Spark Basics - Submitting Spark Jobs#
Content organized from:
Spark Job Submission Process#
Terminology#
-
Application
: A Spark application written by the user, which includes code for a Driver function and Executor code running on multiple nodes distributed across the cluster. -
Driver
: The Driver runs the main() function of the above Application and creates the SparkContext to prepare the runtime environment for the Spark application. In Spark, the SparkContext is responsible for communicating with the ClusterManager, applying for resources, task allocation, and monitoring; after the Executor part finishes running, the Driver is responsible for shutting down the SparkContext. Typically, SparkContext represents the Driver. -
Worker
: Any node in the cluster that can run Application code, similar to the NodeManager node in YARN. In Standalone mode, it refers to Worker nodes configured through the Slave file, while in Spark on Yarn mode, it refers to NodeManager nodes. -
Executor
: A process running on a Worker node for the Application, responsible for executing Tasks and storing data in memory or on disk. Each Application has its own independent set of Executors. -
Cluster Manager
: Refers to the external service that acquires resources in the cluster. Currently, there are:- Standalone: Native resource management by Spark, with resource allocation managed by the Master.

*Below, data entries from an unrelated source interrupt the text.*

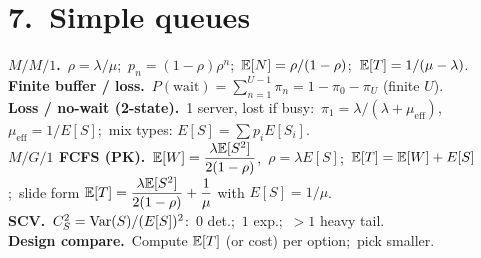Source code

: \section*{7.\ Simple queues}
\textbf{$M/M/1$.}\ $\rho=\lambda/\mu$;\ $p_n=(1-\rho)\rho^n$;\ $\E[N]=\rho/(1-\rho)$;\ $\E[T]=1/(\mu-\lambda)$.\\
\textbf{Finite buffer / loss.}\ $P(\text{wait})=\sum_{n=1}^{U-1}\pi_n=1-\pi_0-\pi_U$ (finite $U$).\\
\textbf{Loss / no-wait (2-state).}\ 1 server, lost if busy:\ $\pi_1=\lambda/(\lambda+\mu_{\mathrm{eff}})$,\ $\mu_{\mathrm{eff}}=1/E[S]$;\ mix types: $E[S]=\sum p_iE[S_i]$.\\
\textbf{$M/G/1$ FCFS (PK).}\ $\E[W]=\dfrac{\lambda\E[S^2]}{2(1-\rho)}$,\ $\rho=\lambda E[S]$;\ $\E[T]=\E[W]+E[S]$;\ slide form $\E[T]=\dfrac{\lambda\E[S^2]}{2(1-\rho)}+\dfrac{1}{\mu}$ with $E[S]=1/\mu$.\\
\textbf{SCV.}\ $C_S^2=\Var(S)/(E[S])^2$:\ $0$ det.;\ $1$ exp.;\ $>1$ heavy tail.\\
\textbf{Design compare.}\ Compute $\E[T]$ (or cost) per option;\ pick smaller.
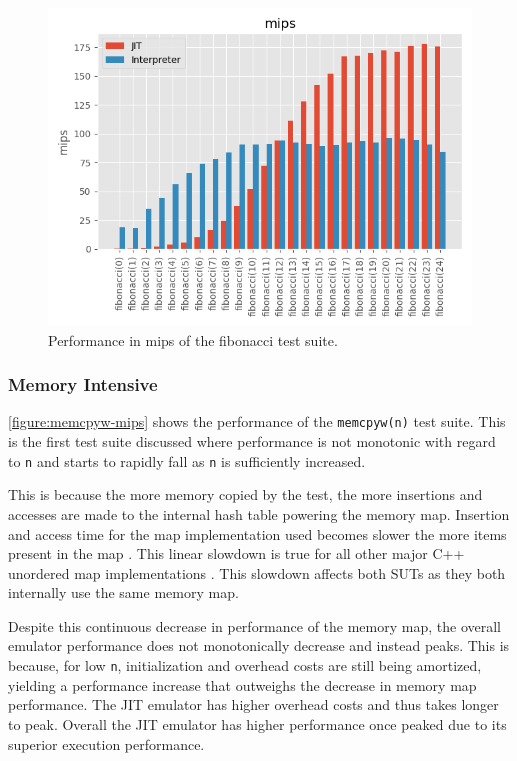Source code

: \begin{figure}
    \centering
    \includegraphics{output/graphs/tests/fibonacci/mips.png}
    \caption{Performance in mips of the fibonacci test suite.}
    \label{figure:fibonacci-mips}
\end{figure}

\subsubsection{Memory Intensive}

\autoref{figure:memcpyw-mips} shows the performance of the \texttt{memcpyw(n)} test suite. This is the first test suite discussed where performance is not monotonic with regard to \texttt{n} and starts to rapidly fall as \texttt{n} is sufficiently increased.

This is because the more memory copied by the test, the more insertions and accesses are made to the internal hash table powering the memory map. Insertion and access time for the map implementation used becomes slower the more items present in the map \cite{tessil-benchmark}. This linear slowdown is true for all other major C++ unordered map implementations \cite{tessil-benchmark}. This slowdown affects both SUTs as they both internally use the same memory map.

Despite this continuous decrease in performance of the memory map, the overall emulator performance does not monotonically decrease and instead peaks. This is because, for low \texttt{n}, initialization and overhead costs are still being amortized, yielding a performance increase that outweighs the decrease in memory map performance. The JIT emulator has higher overhead costs and thus takes longer to peak. Overall the JIT emulator has higher performance once peaked due to its superior execution performance.

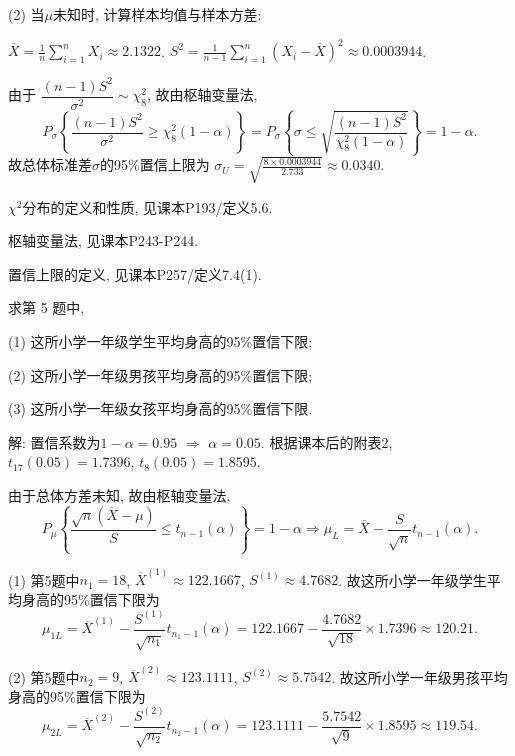 \documentclass[standard]{ExBook}
\renewenvironment{shaded}{%
  \def\FrameCommand{\fboxsep=\FrameSep \colorbox{shadecolor}}%
  \MakeFramed{\advance\hsize-\width \FrameRestore}%
}{%
  \endMakeFramed
}
\begin{document}
\begin{qitems}
(2) 当$\mu$未知时, 计算样本均值与样本方差:

$\overline{X}=\frac{1}{n}\sum_{i=1}^{n}X_i\approx2.1322$. 
$S^2=\frac{1}{n-1}\sum_{i=1}^{n}(X_i-\overline{X})^2\approx0.0003944$.

由于
$
\dfrac{(n-1)S^2}{\sigma^2}\sim\chi_8^2
$,
故由枢轴变量法,
$$
P_{\sigma}\left\{
\frac{(n-1)S^2}{\sigma^2}
\geq\chi_8^2(1-\alpha)
\right\}
=
P_{\sigma}\left\{
\sigma\leq
\sqrt{\frac{(n-1)S^2}{\chi_8^2(1-\alpha)}}
\right\}
=
1-\alpha.
$$
故总体标准差$\sigma$的95\%置信上限为
$
\sigma_U
=
\sqrt{\frac{8\times0.0003944}{2.733}}
\approx0.0340
$.

\textcolor{themeColor}{\selectfont {} $\chi^2$分布的定义和性质, 见课本P193/定义5.6.}

\textcolor{themeColor}{\selectfont {} 枢轴变量法, 见课本P243-P244.}

\textcolor{themeColor}{\selectfont {}
置信上限的定义, 见课本P257/定义7.4(1).}

\vspace{2.5cm-5em}

    \begin{bbox}
    \begin{shaded}
        \qitem
求第 5 题中,

(1) 这所小学一年级学生平均身高的95\%置信下限;

(2) 这所小学一年级男孩平均身高的95\%置信下限;

(3) 这所小学一年级女孩平均身高的95\%置信下限.
    \end{shaded}
    \end{bbox}

\vspace{\dimexpr2.5cm-5em\relax}

解: 置信系数为$1-\alpha=0.95$ $\Longrightarrow$ $\alpha=0.05$. 根据课本后的附表2,
$t_{17}(0.05)=1.7396$, $t_8(0.05)=1.8595$.

由于总体方差未知, 故由枢轴变量法,
$$
P_{\mu}\left\{
\frac{\sqrt{n}(\overline{X}-\mu)}{S}
\leq t_{n-1}(\alpha)
\right\}
=
1-\alpha
\Longrightarrow
\mu_L
=
\overline{X}-\frac{S}{\sqrt{n}}t_{n-1}(\alpha).
$$

(1) 第5题中$n_1=18$, $\overline{X}^{(1)}\approx122.1667$, $S^{(1)}\approx4.7682$. 故这所小学一年级学生平均身高的95\%置信下限为
$$
\mu_{1L}
=
\overline{X}^{(1)}
-\frac{S^{(1)}}{\sqrt{n_1}}t_{n_1-1}(\alpha)
=
122.1667-\frac{4.7682}{\sqrt{18}}\times1.7396
\approx120.21.
$$

(2) 第5题中$n_2=9$, $\overline{X}^{(2)}\approx123.1111$, $S^{(2)}\approx5.7542$. 故这所小学一年级男孩平均身高的95\%置信下限为
$$
\mu_{2L}
=
\overline{X}^{(2)}
-\frac{S^{(2)}}{\sqrt{n_2}}t_{n_2-1}(\alpha)
=
123.1111-\frac{5.7542}{\sqrt{9}}\times1.8595
\approx119.54.
$$


\end{qitems}
\end{document}
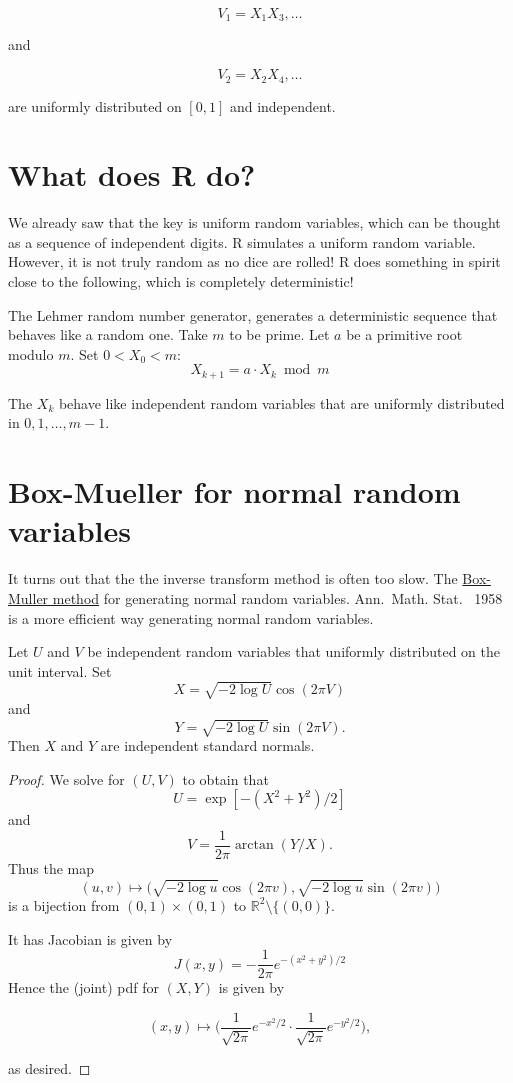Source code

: \documentclass[
]{article}
\theoremstyle{definition}
\theoremstyle{definition}
\theoremstyle{definition}
\theoremstyle{remark}
\begin{document}
\[V_1 = X_1 X_3, \ldots\]

and

\[V_2 = X_2 X_4, \ldots\]

are uniformly distributed on \([0,1]\) and independent.

\hypertarget{what-does-r-do}{%
\section{What does R do?}\label{what-does-r-do}}

We already saw that the key is uniform random variables, which can be thought as a sequence of independent digits. R simulates a uniform random variable. However, it is not truly random as no dice are rolled! R does something in spirit close to the following, which is completely deterministic!

The Lehmer random number generator, generates a deterministic sequence that behaves like a random one. Take \(m\) to be prime. Let \(a\) be a primitive root modulo \(m\). Set \(0 < X_0 < m\):\\
\[X_{k+1} = a \cdot X_k \bmod m\]

The \(X_k\) behave like independent random variables that are uniformly distributed in \(0, 1, \ldots, m-1\).

\hypertarget{box-mueller-for-normal-random-variables}{%
\section{Box-Mueller for normal random variables}\label{box-mueller-for-normal-random-variables}}

It turns out that the the inverse transform method is often too slow. The \href{https://projecteuclid.org/journals/annals-of-mathematical-statistics/volume-29/issue-2/A-Note-on-the-Generation-of-Random-Normal-Deviates/10.1214/aoms/1177706645.full}{Box-Muller method} for generating normal random variables. Ann.~Math. Stat.~ 1958 is a more efficient way generating normal random variables.

Let \(U\) and \(V\) be independent random variables that uniformly distributed on the unit interval. Set
\[X = \sqrt{ -2 \log U} \cos (2 \pi V)\]
and
\[Y =     \sqrt{ -2 \log U} \sin (2 \pi V).\]
Then \(X\) and \(Y\) are independent standard normals.

\begin{proof}
{}We solve for \((U,V)\) to obtain that
\[U = \exp[  -(X^2 + Y^2)/2]\]
and
\[V =  \frac{1}{2\pi} \arctan(Y /X).\]
Thus the map \[(u, v) \mapsto  \big (\sqrt{ -2 \log u} \cos (2 \pi v),  \sqrt{ -2 \log u} \sin (2 \pi v)  \big)\]
is a bijection from \((0,1) \times (0,1)\) to \(\mathbb{R}^2 \setminus \{ (0,0)\}.\)

It has Jacobian is given by
\[J(x,y) = -\frac{1}{2\pi } e^{-(x^2 + y^2)/2}\]
Hence the (joint) pdf for \((X,Y)\) is given by

\[(x,y) \mapsto  \Big( \frac{1}{\sqrt{2 \pi} } e^{-x^2/2}  \cdot    \frac{1}{\sqrt{2 \pi}}  e^{-y^2/2} \Big),\]

as desired.
\end{proof}
\end{document}
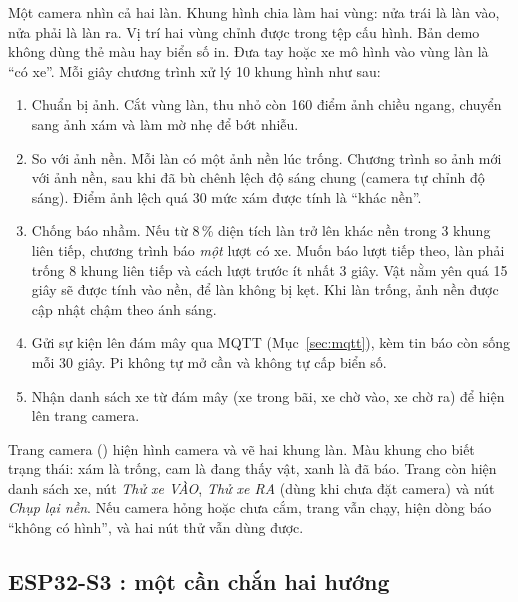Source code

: Một camera nhìn cả hai làn. Khung hình chia làm hai vùng: nửa trái là làn vào, nửa phải là làn ra. Vị trí hai vùng chỉnh được trong tệp cấu hình. Bản demo không dùng thẻ màu hay biển số in. Đưa tay hoặc xe mô hình vào vùng làn là ``có xe''. Mỗi giây chương trình xử lý 10 khung hình như sau:

\begin{enumerate}
  \item Chuẩn bị ảnh. Cắt vùng làn, thu nhỏ còn 160 điểm ảnh chiều ngang, chuyển sang ảnh xám và làm mờ nhẹ để bớt nhiễu.
  \item So với ảnh nền. Mỗi làn có một ảnh nền lúc trống. Chương trình so ảnh mới với ảnh nền, sau khi đã bù chênh lệch độ sáng chung (camera tự chỉnh độ sáng). Điểm ảnh lệch quá 30 mức xám được tính là ``khác nền''.
  \item Chống báo nhầm. Nếu từ 8\,\% diện tích làn trở lên khác nền trong 3 khung liên tiếp, chương trình báo \emph{một} lượt có xe. Muốn báo lượt tiếp theo, làn phải trống 8 khung liên tiếp và cách lượt trước ít nhất 3 giây. Vật nằm yên quá 15 giây sẽ được tính vào nền, để làn không bị kẹt. Khi làn trống, ảnh nền được cập nhật chậm theo ánh sáng.
  \item Gửi sự kiện lên đám mây qua MQTT (Mục~\ref{sec:mqtt}), kèm tin báo còn sống mỗi 30 giây. Pi không tự mở cần và không tự cấp biển số.
  \item Nhận danh sách xe từ đám mây (xe trong bãi, xe chờ vào, xe chờ ra) để hiện lên trang camera.
\end{enumerate}

Trang camera () hiện hình camera và vẽ hai khung làn. Màu khung cho biết trạng thái: xám là trống, cam là đang thấy vật, xanh là đã báo. Trang còn hiện danh sách xe, nút \emph{Thử xe VÀO}, \emph{Thử xe RA} (dùng khi chưa đặt camera) và nút \emph{Chụp lại nền}. Nếu camera hỏng hoặc chưa cắm, trang vẫn chạy, hiện dòng báo ``không có hình'', và hai nút thử vẫn dùng được.


\subsection{ESP32-S3 : một cần chắn hai hướng}

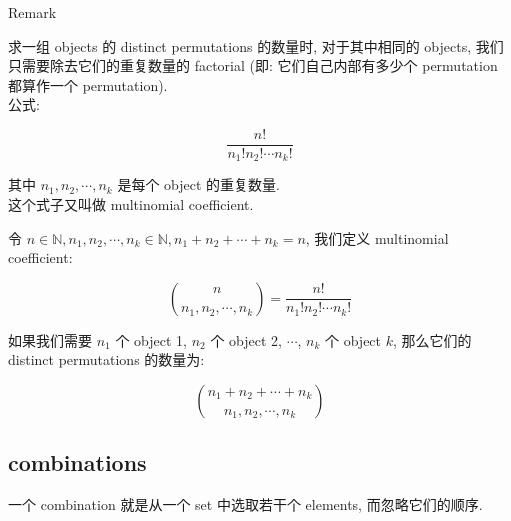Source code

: \begin{qlremark}{Remark}

求一组 objects 的 distinct permutations 的数量时, 对于其中相同的 objects, 我们只需要除去它们的重复数量的 factorial (即: 它们自己内部有多少个 permutation 都算作一个 permutation).\\
公式:

\[\frac{\mathit{n}!}{\mathit{n}_{1}!\mathit{n}_{2}!\cdots\mathit{n}_{\mathit{k}}!}\]

其中 \(\mathit{n}_{1},\mathit{n}_{2},\cdots,\mathit{n}_{\mathit{k}}\) 是每个 object 的重复数量.\\
这个式子又叫做 multinomial coefficient.

\begin{definition}{}

令 \(\mathit{n} \in \mathbb{N},\mathit{n}_{1},\mathit{n}_{2},\cdots,\mathit{n}_{\mathit{k}} \in \mathbb{N},\mathit{n}_{1} + \mathit{n}_{2} + \cdots + \mathit{n}_{\mathit{k}} = \mathit{n}\), 我们定义 multinomial coefficient:

\[\binom{\mathit{n}}{\mathit{n}_{1},\mathit{n}_{2},\cdots,\mathit{n}_{\mathit{k}}} = \frac{\mathit{n}!}{\mathit{n}_{1}!\mathit{n}_{2}!\cdots\mathit{n}_{\mathit{k}}!}\]

\end{definition}

\begin{proposition}

如果我们需要 \(\mathit{n}_{1}\) 个 object 1, \(\mathit{n}_{2}\) 个 object 2, \(\cdots\), \(\mathit{n}_{\mathit{k}}\) 个 object \(\mathit{k}\), 那么它们的 distinct permutations 的数量为:

\[\binom{\mathit{n}_{1} + \mathit{n}_{2} + \cdots + \mathit{n}_{\mathit{k}}}{\mathit{n}_{1},\mathit{n}_{2},\cdots,\mathit{n}_{\mathit{k}}}\]

\end{proposition}

\end{qlremark}

\subsection{combinations}\label{combinations}

\begin{definition}{}

一个 combination 就是从一个 set 中选取若干个 elements, 而忽略它们的顺序.

\end{definition}

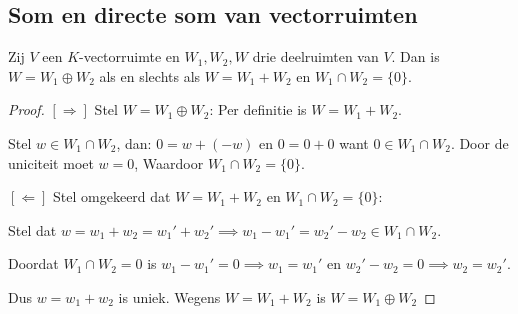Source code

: \subsection{Som en directe som van vectorruimten}

\begin{lemma}[2.5.2]
    Zij $V$ een $K$-vectorruimte en $W_1, W_2, W$ drie deelruimten van $V$. Dan is $W = W_1 \oplus W_2$ als en slechts als $W = W_1 + W_2$ en $W_1 \cap W_2 = \{0\}$.
\end{lemma}
\begin{proof}
    \([\Rightarrow]\) Stel \(W =W_1 \oplus W_2\):
    Per definitie is \(W = W_1 + W_2\).

    Stel \(w \in W_1 \cap W_2\), dan:
    \(0 = w + (-w)\) en \(0 = 0 + 0\) want \(0 \in W_1 \cap W_2 \).
    Door de uniciteit moet \(w=0\),
    Waardoor  \(W_1 \cap W_2 = \{0\} \).

    \([\Leftarrow]\) Stel omgekeerd dat $W = W_1 + W_2$ en $W_1 \cap W_2 = \{0\}$:

    Stel dat \(w = w_1 + w_2 = w_1' + w_2' \implies w_1 - w_1' = w_2' - w_2 \in W_1 \cap W_2\).

    Doordat \( W_1 \cap W_2 = 0\) is \(w_1 - w_1' =0 \implies w_1 = w_1'\) en \( w_2' - w_2= 0 \implies w_2 = w_2'\).

    Dus \(w = w_1 + w_2\) is uniek.
    Wegens \(W = W_1 + W_2\) is \(W = W_1 \oplus W_2\)
\end{proof}

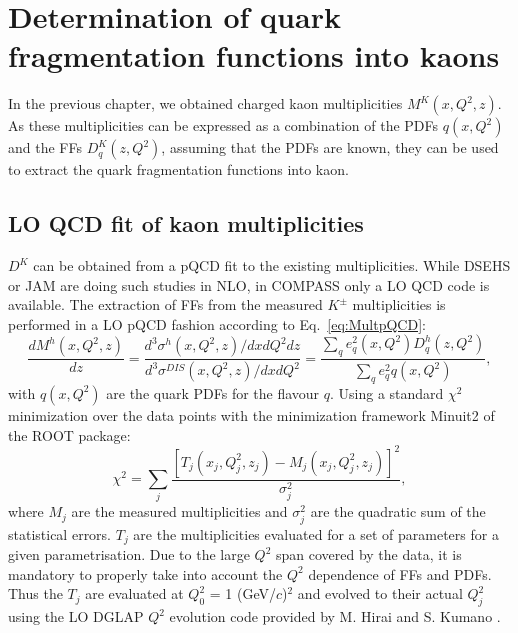 
\chapter{Determination of quark fragmentation functions into kaons} %

\label{ch:FF} %


In the previous chapter, we obtained charged kaon multiplicities $M^K(x,Q^2,z)$. As these multiplicities can be expressed as a combination of the PDFs $q(x,Q^2)$ and the FFs $D^K_q(z,Q^2)$, assuming that the PDFs are known, they can be used to extract the quark fragmentation functions into kaon.



\section{LO QCD fit of kaon multiplicities}

$D^K$ can be obtained from a pQCD fit to the existing multiplicities. While DSEHS or JAM are doing such studies in NLO, in COMPASS only a LO QCD code is available. The extraction of FFs from the measured $K^{\pm}$ multiplicities is performed in a LO pQCD fashion according to Eq.~\ref{eq:MultpQCD}:
%
\begin{equation}
  \frac{dM^h(x,Q^2,z)}{dz} = \frac{d^3\sigma^h(x,Q^2,z)/dxdQ^2dz}{d^3\sigma^{DIS}(x,Q^2,z)/dxdQ^2} = \frac{\sum_q e^2_q(x,Q^2)D^h_q(z,Q^2)}{\sum_q e^2_qq(x,Q^2)},
\end{equation}
%
with $q(x,Q^2)$ are the quark PDFs for the flavour $q$. Using a standard $\chi^2$ minimization over the data points with the minimization framework Minuit2 of the ROOT package:
%
\begin{equation} \label{eq:MultpQCD}
  \chi^2 = \sum_j \frac{\left[T_j\left(x_j,Q^2_j,z_j\right) - M_j\left(x_j,Q^2_j,z_j\right)\right]^2}{\sigma^2_j},
\end{equation}
%
where $M_j$ are the measured multiplicities and $\sigma^2_j$ are the quadratic sum of the statistical errors. $T_j$ are the multiplicities evaluated for a set of parameters for a given parametrisation. Due to the large $Q^2$ span covered by the data, it is mandatory to properly take into account the $Q^2$ dependence of FFs and PDFs. Thus the $T_j$ are evaluated at $Q^2_0$ = 1 (GeV/$c$)$^2$ and evolved to their actual $Q^2_j$ using the LO DGLAP $Q^2$ evolution code provided by M. Hirai and S. Kumano \cite{HKNS}.


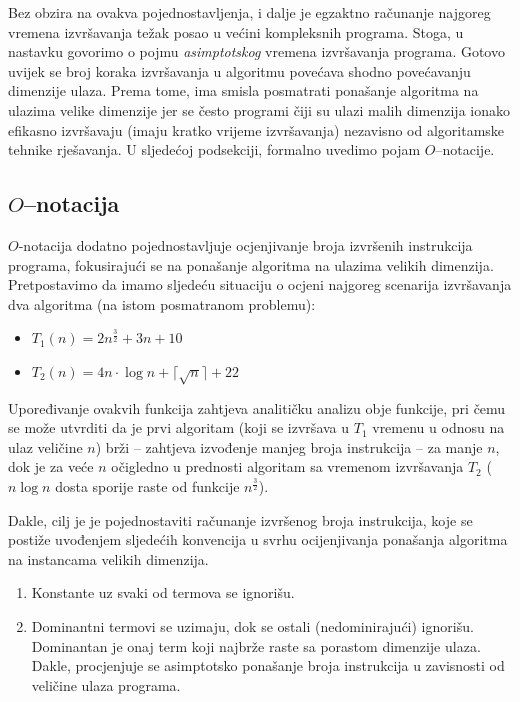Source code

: Bez obzira na ovakva pojednostavljenja, i dalje je egzaktno računanje najgoreg vremena izvršavanja težak posao u većini kompleksnih programa. Stoga, u nastavku govorimo o pojmu \textit{asimptotskog} vremena izvršavanja programa.  Gotovo uvijek se broj koraka izvršavanja u algoritmu povećava shodno povećavanju dimenzije ulaza. Prema tome, ima smisla posmatrati ponašanje algoritma na  
ulazima velike dimenzije jer se često programi čiji su ulazi  malih dimenzija ionako efikasno izvršavaju (imaju kratko vrijeme izvršavanja)  nezavisno od algoritamske tehnike rješavanja. U sljedećoj podsekciji, formalno uvedimo pojam $O$--notacije. 
 
 
\subsection{$O$--notacija} 
$O$-notacija   dodatno pojednostavljuje ocjenjivanje broja izvršenih instrukcija  programa, fokusirajući se na ponašanje algoritma na ulazima velikih dimenzija.  Pretpostavimo da imamo sljedeću situaciju o ocjeni najgoreg scenarija izvršavanja dva algoritma (na istom posmatranom problemu): 
\begin{itemize}
	\item $T_1(n) = 2 n^{\frac{3}{2}} + 3n + 10$
	\item $T_2(n) = 4 n \cdot \log n + \lceil \sqrt{n} \rceil + 22 $
\end{itemize}

Upoređivanje ovakvih funkcija zahtjeva analitičku analizu obje funkcije, pri čemu se može utvrditi da je prvi algoritam (koji se izvršava u $T_1$ vremenu u odnosu na ulaz veličine $n$)  brži -- zahtjeva izvođenje manjeg broja instrukcija -- za manje $n$, dok je za veće $n$ očigledno u prednosti algoritam sa vremenom izvršavanja $T_2$ ($n \log n$ dosta sporije raste od funkcije $n^{\frac{3}{2}}$). 

Dakle, cilj je je pojednostaviti računanje izvršenog broja instrukcija, koje se postiže uvođenjem sljedećih konvencija u svrhu ocijenjivanja ponašanja algoritma na instancama velikih dimenzija.
\begin{enumerate}
	\item Konstante uz svaki od termova se ignorišu.
	\item Dominantni termovi se uzimaju, dok se ostali (nedominirajući) ignorišu. Dominantan je onaj term koji najbrže raste sa porastom dimenzije ulaza. Dakle, procjenjuje se asimptotsko ponašanje broja instrukcija u zavisnosti od veličine ulaza programa. 
\end{enumerate}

- Hadoop Yarn: Resource allocation managed by the ResourceManager in YARN.
Execution Process#
Two core components: DAGScheduler
and TaskScheduler
For details, see: Spark Advanced - Spark Scheduling System
Three Job Submission Modes in Spark#
Local Mode#
- In local mode, there is no concept of
master+worker
. - Local mode essentially starts a local process, simulating the execution of a Spark job within a single process, corresponding to one or more executor threads within that process, which begins execution, including job scheduling and task allocation.
Standalone Submission Mode#
In standalone mode submission, the master needs to be set to spark://master_ip, for example, spark://192.168.75.101:7077.
Standalone Client Mode#
Process Description
-
After the client starts, it directly runs the user program, initiating Driver-related tasks: DAGScheduler and BlockManagerMaster, etc.
-
The Driver of the client registers with the Master.
-
The Master also instructs the Worker to start the Executor. The Worker creates an ExecutorRunner thread, which starts the ExecutorBackend process.
-
After the ExecutorBackend starts, it registers with the Driver's SchedulerBackend. The Driver's DAGScheduler parses the job and generates the corresponding stages, with each stage's tasks allocated to Executors for execution by the TaskScheduler.
-
The job ends once all stages are completed.
Standalone Cluster Mode#
-
The client submits the job to the master.
-
The Master selects a Worker node to start the Driver, i.e.,
SchedulerBackend
. The Worker creates a DriverRunner thread, which starts the SchedulerBackend process. -
The Master instructs the remaining Workers to start Executors, i.e.,
ExecutorBackend
. The Worker creates an ExecutorRunner thread, which starts the ExecutorBackend process. -
After the ExecutorBackend starts, it registers with the Driver's SchedulerBackend. The SchedulerBackend process includes the DAGScheduler, which generates an execution plan based on the user program and schedules execution. For each stage's tasks, they are stored in the TaskScheduler, and when the ExecutorBackend reports to the SchedulerBackend, it schedules the tasks from the TaskScheduler to be executed by the ExecutorBackend.
Differences Between Standalone Client and Standalone Cluster#
- In client mode, the Driver starts on the machine where the spark-submit script is run.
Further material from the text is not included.